__What the exercise asks__.
Would you return, word for word, the lines of the data below from the line with "suitable third-party library." through the line with "and security enhancements.", and no others?

+--

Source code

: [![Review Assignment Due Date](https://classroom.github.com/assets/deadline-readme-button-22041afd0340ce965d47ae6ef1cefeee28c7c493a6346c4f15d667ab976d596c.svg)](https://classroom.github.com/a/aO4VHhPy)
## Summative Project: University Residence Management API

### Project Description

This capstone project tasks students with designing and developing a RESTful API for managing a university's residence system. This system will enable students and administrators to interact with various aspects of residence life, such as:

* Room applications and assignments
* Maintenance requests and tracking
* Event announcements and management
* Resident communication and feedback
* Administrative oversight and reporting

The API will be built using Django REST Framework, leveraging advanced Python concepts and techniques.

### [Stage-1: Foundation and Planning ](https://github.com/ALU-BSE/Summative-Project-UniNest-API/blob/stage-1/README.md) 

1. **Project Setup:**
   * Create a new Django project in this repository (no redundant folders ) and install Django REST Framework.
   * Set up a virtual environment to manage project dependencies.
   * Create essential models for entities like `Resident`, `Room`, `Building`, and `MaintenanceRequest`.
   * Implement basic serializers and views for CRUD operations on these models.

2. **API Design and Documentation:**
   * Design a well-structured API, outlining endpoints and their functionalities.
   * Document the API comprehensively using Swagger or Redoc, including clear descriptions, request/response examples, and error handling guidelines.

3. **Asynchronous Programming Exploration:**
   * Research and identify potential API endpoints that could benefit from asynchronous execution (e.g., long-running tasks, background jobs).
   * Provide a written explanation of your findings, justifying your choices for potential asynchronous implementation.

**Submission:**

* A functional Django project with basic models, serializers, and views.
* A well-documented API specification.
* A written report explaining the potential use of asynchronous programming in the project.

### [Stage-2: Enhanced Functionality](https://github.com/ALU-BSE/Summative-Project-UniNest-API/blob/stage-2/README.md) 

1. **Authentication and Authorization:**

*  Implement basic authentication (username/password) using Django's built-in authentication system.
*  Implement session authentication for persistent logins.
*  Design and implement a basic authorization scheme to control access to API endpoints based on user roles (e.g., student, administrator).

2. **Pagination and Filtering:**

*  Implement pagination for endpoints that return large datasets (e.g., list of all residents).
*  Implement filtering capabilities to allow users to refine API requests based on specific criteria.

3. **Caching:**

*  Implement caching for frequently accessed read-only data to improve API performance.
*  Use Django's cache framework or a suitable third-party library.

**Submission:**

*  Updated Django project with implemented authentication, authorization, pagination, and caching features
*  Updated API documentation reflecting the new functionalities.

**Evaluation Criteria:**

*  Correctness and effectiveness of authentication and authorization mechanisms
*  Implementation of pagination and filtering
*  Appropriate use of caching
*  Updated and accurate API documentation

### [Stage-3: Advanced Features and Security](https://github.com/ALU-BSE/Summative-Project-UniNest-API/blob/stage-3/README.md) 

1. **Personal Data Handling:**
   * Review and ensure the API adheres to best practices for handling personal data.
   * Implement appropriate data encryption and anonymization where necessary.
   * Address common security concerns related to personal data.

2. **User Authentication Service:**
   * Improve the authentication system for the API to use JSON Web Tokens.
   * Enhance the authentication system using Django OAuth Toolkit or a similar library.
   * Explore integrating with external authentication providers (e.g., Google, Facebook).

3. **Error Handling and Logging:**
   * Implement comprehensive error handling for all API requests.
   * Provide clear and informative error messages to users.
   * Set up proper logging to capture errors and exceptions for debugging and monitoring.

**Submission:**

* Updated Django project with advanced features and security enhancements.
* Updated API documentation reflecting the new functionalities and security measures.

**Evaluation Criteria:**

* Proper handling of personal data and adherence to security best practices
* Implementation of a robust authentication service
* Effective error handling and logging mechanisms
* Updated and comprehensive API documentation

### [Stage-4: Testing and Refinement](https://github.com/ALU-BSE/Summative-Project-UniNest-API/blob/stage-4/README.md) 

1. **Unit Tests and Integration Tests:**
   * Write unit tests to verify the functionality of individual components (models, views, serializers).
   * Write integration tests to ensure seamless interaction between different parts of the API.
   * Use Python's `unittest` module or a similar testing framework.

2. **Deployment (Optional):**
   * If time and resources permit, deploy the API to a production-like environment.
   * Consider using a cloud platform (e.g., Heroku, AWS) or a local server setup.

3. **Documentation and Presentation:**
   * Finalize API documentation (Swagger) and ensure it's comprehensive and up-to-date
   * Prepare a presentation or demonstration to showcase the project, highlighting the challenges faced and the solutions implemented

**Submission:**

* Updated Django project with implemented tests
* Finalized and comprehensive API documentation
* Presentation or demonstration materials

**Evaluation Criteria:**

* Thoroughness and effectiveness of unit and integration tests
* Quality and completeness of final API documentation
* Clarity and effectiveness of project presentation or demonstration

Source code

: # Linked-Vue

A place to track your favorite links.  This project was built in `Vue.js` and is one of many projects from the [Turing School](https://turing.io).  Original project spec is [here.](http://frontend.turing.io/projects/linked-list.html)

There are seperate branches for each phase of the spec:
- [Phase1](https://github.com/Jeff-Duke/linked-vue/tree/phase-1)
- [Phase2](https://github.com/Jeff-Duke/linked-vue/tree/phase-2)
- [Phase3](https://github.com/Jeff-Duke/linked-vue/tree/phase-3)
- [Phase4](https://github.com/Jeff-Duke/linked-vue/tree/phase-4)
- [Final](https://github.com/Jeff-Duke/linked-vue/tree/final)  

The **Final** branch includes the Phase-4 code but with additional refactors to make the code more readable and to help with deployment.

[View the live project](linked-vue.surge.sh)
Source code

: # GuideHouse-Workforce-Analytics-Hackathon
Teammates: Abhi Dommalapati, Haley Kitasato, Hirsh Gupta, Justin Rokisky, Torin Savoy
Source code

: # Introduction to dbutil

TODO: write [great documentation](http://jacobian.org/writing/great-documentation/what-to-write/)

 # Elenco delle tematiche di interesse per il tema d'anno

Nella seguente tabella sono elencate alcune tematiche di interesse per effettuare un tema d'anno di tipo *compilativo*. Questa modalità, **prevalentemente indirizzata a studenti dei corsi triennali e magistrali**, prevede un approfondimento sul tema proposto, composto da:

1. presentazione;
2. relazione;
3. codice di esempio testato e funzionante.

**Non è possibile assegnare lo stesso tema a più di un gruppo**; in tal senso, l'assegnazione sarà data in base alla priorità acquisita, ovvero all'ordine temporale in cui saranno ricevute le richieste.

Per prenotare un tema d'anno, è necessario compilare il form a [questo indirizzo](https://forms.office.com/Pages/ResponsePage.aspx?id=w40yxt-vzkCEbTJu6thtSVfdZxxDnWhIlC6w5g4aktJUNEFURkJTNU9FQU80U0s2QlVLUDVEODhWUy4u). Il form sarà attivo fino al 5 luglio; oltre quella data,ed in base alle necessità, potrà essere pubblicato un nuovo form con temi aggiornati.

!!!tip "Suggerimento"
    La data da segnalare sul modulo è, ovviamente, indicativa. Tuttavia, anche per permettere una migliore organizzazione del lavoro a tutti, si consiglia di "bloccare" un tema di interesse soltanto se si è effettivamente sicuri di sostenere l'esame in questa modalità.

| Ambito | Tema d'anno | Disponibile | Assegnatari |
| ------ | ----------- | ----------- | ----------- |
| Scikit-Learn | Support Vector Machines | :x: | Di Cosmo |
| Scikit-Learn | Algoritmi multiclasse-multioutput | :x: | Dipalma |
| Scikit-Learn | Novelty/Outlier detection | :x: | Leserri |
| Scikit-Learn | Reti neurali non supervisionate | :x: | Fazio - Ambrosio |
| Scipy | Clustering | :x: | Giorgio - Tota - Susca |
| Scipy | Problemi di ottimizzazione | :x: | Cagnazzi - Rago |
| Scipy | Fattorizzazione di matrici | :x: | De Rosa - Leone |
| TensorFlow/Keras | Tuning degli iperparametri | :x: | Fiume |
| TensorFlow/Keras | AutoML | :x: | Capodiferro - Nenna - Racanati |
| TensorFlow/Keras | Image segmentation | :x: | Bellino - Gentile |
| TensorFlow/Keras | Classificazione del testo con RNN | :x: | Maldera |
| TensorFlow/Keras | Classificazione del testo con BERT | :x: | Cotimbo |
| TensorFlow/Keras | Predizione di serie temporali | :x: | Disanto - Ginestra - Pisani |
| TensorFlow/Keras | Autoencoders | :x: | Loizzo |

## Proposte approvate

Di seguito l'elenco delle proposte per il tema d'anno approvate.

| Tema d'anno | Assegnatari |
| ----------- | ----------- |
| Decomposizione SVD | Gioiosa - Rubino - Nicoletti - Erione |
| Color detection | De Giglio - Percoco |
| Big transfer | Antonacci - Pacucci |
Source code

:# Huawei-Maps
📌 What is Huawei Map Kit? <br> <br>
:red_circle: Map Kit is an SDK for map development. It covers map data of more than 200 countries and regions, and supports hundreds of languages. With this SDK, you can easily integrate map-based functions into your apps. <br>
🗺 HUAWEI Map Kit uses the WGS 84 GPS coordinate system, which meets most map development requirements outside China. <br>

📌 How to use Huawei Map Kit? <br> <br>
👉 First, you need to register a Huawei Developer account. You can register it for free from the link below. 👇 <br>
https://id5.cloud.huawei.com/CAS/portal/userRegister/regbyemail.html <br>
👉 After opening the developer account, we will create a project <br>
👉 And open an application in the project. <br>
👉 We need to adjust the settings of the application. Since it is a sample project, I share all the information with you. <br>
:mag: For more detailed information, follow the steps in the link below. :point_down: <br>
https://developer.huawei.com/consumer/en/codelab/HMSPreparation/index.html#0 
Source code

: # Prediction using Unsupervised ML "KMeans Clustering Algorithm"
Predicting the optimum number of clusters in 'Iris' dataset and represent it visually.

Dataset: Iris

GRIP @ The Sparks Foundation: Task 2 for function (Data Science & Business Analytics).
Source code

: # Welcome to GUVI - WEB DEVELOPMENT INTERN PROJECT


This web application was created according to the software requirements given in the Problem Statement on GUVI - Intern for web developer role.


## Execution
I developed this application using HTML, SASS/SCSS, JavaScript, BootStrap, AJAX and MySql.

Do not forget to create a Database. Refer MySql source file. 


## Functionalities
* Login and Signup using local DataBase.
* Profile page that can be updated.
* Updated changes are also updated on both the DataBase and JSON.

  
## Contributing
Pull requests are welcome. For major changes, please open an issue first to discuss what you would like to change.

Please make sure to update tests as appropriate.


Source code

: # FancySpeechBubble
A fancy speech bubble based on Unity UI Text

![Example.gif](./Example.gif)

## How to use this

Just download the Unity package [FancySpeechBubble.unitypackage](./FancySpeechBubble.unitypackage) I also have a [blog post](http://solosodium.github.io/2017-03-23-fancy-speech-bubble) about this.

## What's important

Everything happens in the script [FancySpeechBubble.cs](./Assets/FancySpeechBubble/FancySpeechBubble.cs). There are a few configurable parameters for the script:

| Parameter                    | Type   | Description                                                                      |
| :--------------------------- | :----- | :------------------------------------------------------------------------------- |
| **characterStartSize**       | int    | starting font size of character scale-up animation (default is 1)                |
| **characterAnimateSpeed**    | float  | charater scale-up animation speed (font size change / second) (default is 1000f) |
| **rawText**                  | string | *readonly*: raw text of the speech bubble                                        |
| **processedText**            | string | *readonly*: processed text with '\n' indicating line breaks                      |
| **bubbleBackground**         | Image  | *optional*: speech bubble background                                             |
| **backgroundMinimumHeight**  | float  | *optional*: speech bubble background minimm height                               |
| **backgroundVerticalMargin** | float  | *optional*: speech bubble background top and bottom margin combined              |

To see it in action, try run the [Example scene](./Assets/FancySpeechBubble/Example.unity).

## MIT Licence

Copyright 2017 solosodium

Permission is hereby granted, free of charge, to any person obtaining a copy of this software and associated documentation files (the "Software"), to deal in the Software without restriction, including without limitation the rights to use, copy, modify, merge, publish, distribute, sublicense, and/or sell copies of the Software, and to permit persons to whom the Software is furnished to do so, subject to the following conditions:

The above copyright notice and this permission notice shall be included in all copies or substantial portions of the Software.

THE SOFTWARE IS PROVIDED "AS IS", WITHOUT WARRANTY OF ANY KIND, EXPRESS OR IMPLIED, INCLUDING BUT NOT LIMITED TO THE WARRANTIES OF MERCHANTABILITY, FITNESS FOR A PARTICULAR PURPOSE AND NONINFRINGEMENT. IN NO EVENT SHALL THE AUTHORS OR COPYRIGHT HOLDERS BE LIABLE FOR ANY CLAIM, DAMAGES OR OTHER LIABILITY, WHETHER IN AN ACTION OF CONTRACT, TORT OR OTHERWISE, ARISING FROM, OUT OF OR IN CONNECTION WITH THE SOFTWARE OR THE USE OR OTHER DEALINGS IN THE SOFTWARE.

+--

__Answer to this exercise__.
*  Use Django's cache framework or a suitable third-party library.

**Submission:**

*  Updated Django project with implemented authentication, authorization, pagination, and caching features
*  Updated API documentation reflecting the new functionalities.

**Evaluation Criteria:**

*  Correctness and effectiveness of authentication and authorization mechanisms
*  Implementation of pagination and filtering
*  Appropriate use of caching
*  Updated and accurate API documentation

### [Stage-3: Advanced Features and Security](https://github.com/ALU-BSE/Summative-Project-UniNest-API/blob/stage-3/README.md) 

1. **Personal Data Handling:**
   * Review and ensure the API adheres to best practices for handling personal data.
   * Implement appropriate data encryption and anonymization where necessary.
   * Address common security concerns related to personal data.

2. **User Authentication Service:**
   * Improve the authentication system for the API to use JSON Web Tokens.
   * Enhance the authentication system using Django OAuth Toolkit or a similar library.
   * Explore integrating with external authentication providers (e.g., Google, Facebook).

3. **Error Handling and Logging:**
   * Implement comprehensive error handling for all API requests.
   * Provide clear and informative error messages to users.
   * Set up proper logging to capture errors and exceptions for debugging and monitoring.

**Submission:**

* Updated Django project with advanced features and security enhancements.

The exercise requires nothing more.